На проста демонстрация явно произвела впечатление. Собственно, картина уже написана – во всем своем великолепии. Оставалась только техническая работа – но, разумеется, за вознаграждение. Вполне разумное вознаграждение для скромного ремесленника в святом храме живописи. Нельзя сказать, чтобы сумма была маленькой. Сумма, вообще-то говоря, довольно большая. Мало кто в приходе мог позволить себе заплатить такие деньги. Но… сколько стоит вечность? Есть ли что-то более достойное для священника, чем остаться в памяти людей навсегда? Изящными, почти неуловимыми движениями художник сложил живописные принадлежности в сундучок. Его руки… я не мог оторвать взгляд. Длинные, гибкие пальцы лепили, разговаривали, двигались и останавливались с поразительной легкостью и еще более поразительной точностью. Мне казалось, этими руками он может следовать изгибам одного-единственного волоса, а главное – остановить мгновенье, задержать событие в том крошечном отрезке времени, в котором оно произошло.

Последовали взаимные уверения в искреннем почтении. Художник предложил называть его не по фамилии, а по имени: Нильс Густаф. Они разговаривали, как давние и близкие друзья. Насколько я понял, прост попросил дать ему время на обдумывание. Нильс Густаф подчеркнул, что он приехал в Кенгис ненадолго, что он вскоре уедет из этих мест и вряд ли когда-нибудь вернется. Так что всё, как и всегда в этой жизни: ловите случай за хвост.

Художник пошел к выходу. Я встал у него на пути, медленно поднес руку ко рту так, будто держу в ней что-то.

– Как это… как это называется?

Он сначала не понял, но буквально через секунду лицо его просветлело и он засмеялся – так же музыкально и легко, как разговаривал.

Теперь у меня два новых слова. Главное, конечно, селло. То, на чем играет женщина на портрете. И второе – та штуковина, которую он, пуская кольцами ароматный дым, держал в руках во время разговора с простом. Эта длинная, коричневая, медленно тлеющая палка.

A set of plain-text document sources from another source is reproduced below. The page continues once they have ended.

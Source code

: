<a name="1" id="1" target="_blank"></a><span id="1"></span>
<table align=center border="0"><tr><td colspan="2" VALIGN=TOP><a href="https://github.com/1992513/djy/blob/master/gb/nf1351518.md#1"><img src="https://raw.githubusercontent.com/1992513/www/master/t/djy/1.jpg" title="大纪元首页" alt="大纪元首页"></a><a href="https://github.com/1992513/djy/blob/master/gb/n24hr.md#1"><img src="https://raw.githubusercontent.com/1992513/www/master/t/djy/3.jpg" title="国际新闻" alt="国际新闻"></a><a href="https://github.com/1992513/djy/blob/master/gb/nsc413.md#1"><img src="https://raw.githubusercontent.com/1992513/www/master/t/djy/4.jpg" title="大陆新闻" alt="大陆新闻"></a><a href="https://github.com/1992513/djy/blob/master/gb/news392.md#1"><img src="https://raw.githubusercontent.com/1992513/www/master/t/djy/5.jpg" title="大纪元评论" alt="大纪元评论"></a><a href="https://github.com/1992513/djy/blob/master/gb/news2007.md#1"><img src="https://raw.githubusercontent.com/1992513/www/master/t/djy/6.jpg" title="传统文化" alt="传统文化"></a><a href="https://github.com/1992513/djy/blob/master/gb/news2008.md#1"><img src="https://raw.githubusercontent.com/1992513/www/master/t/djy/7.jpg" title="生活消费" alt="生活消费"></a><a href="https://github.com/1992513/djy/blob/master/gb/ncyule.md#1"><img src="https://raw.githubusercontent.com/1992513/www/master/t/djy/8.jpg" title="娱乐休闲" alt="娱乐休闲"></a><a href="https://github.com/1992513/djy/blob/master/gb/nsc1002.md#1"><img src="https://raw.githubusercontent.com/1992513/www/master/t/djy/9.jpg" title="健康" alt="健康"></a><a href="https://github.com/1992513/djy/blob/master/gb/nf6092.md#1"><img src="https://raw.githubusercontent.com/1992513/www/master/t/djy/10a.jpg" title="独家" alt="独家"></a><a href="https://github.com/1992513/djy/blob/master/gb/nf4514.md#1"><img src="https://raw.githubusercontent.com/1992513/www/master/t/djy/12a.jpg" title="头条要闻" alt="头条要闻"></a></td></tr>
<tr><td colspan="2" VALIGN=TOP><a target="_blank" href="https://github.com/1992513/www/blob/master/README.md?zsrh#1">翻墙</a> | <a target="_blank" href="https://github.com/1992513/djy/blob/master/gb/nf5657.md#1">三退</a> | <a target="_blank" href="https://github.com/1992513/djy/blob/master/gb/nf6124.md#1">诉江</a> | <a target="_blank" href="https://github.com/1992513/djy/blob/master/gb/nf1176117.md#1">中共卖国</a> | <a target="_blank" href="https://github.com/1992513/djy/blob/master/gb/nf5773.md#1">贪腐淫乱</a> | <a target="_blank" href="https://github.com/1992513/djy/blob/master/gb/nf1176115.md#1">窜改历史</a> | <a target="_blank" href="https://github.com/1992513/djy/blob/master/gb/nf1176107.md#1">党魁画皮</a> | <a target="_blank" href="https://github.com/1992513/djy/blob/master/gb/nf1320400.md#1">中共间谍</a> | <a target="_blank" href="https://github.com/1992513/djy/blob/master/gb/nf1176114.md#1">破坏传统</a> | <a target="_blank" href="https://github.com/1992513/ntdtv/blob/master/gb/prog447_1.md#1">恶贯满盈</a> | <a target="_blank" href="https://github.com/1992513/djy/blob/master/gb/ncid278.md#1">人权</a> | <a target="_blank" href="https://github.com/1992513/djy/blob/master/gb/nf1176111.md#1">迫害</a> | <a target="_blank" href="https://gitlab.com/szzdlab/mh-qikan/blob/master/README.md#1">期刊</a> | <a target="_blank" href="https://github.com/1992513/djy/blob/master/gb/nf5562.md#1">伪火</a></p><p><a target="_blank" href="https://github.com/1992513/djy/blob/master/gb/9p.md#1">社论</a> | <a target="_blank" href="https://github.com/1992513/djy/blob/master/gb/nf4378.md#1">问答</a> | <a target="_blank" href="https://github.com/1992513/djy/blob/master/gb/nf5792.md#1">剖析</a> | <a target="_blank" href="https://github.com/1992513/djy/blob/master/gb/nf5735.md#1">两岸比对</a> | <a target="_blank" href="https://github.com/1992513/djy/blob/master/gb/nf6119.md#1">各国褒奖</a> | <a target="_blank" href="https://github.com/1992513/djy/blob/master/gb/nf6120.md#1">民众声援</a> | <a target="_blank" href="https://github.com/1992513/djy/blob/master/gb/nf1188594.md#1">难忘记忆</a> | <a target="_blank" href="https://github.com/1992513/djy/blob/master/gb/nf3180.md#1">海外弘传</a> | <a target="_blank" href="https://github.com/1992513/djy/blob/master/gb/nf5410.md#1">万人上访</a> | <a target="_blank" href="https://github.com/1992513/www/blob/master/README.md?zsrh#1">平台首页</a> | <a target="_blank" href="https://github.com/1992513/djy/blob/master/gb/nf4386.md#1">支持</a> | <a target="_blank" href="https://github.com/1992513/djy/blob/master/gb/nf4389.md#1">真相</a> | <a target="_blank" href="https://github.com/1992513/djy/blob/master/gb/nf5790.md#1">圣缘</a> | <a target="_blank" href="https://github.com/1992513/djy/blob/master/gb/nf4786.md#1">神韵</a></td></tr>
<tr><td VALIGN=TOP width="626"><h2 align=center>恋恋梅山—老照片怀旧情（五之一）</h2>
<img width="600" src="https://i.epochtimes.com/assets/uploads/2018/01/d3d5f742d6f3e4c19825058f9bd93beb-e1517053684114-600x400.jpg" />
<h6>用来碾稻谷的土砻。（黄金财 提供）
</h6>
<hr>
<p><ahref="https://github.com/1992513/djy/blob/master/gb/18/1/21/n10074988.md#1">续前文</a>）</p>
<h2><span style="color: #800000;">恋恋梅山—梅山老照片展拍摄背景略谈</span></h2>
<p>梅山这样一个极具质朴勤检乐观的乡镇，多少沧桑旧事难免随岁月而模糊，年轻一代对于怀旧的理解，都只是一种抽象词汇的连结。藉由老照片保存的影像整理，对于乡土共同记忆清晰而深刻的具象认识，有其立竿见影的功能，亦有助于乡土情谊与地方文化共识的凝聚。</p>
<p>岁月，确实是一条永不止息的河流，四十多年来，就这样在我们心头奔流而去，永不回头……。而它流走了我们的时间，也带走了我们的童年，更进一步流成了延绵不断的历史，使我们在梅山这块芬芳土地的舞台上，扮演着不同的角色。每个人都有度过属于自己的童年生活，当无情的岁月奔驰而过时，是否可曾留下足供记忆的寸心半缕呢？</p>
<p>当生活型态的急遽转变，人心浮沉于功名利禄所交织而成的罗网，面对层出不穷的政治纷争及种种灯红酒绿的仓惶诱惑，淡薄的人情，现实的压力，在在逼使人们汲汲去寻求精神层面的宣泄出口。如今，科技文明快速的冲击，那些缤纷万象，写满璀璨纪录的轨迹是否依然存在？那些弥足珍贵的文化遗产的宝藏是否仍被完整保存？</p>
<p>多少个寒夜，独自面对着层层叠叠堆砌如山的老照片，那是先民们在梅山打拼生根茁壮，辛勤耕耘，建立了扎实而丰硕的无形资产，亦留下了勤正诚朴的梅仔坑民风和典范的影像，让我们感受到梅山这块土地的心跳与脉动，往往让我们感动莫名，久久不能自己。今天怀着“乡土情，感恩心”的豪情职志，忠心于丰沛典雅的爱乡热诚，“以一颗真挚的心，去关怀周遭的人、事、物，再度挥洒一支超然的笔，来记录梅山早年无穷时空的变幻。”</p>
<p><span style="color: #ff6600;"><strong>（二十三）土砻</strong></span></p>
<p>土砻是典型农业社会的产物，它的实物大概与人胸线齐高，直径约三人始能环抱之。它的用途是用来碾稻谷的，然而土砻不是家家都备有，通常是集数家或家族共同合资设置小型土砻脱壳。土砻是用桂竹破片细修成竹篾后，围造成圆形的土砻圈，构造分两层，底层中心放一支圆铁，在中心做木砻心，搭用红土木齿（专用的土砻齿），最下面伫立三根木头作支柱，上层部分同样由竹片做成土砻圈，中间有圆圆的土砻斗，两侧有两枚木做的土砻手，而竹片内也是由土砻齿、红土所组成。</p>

Она называется вот как: сикарр.

9

Прост не находит себе места. Я устроился в углу и наблюдаю, как он читает полученное этим утром письмо. То и дело вскакивает, хватает трубку – и с гримасой раздражения каждый раз убеждается, что погасла. Ковыряется в табаке, пробует раскурить, кладет на стол и вновь принимается читать. Время от времени подносит письмо к окну – все чаще жалуется, что плохо видит в темноте. Но потом никотиновая тоска берет верх. Он откладывает бумагу и берется за дело всерьез: режет табачную косичку и торопливо набивает трубку черно-желтыми душистыми чешуйками.

– Значит, теперь и епископа Юэлля в это дело втянули. Ты его знаешь, Юсси?

– Нет.

– На северном берегу. Благодать Пробуждения доходит и туда, только не все тому рады.

– В каком смысле?

– Народ же перестает спиваться, Юсси! Кабатчики теряют барыши, и немалые. И многие их поддерживают. Вот, к примеру, тот самый Андреас Квале, о котором они пишут.

– Я такого не знаю.

– Враг Пробуждения. Сельский пастор. До того как началось Пробуждение, такие, как он, могли тут творить что угодно. Но теперь этому конец. Он проповедовал в Шервё, так что ты думаешь? Туда явились новообращенные с протестом. Кричали во время службы – мол, если ты пастор, то и живи как служитель Божий. Даже не так: живи как христианин. А он, вместо того чтобы прислушаться к их словам, велел выкинуть нарушителей покоя из храма. Аслак Хаетта, Уле Сумбю, Расмус Спейн, Эллен Скум и кто-то еще. Ты их знаешь?

– Это оленеводческие семьи в тундре.

– Да… а на следующий день Квале должен был служить литургию. Саамы собрались у врат храма и призывали прихожан не ходить на службу.

– Из-за пастора? Неправильный пастор?

– Вот именно! И что сделал пастор? Велел запереть саамов в церковном сарае до конца службы, а потом написал донос фогту.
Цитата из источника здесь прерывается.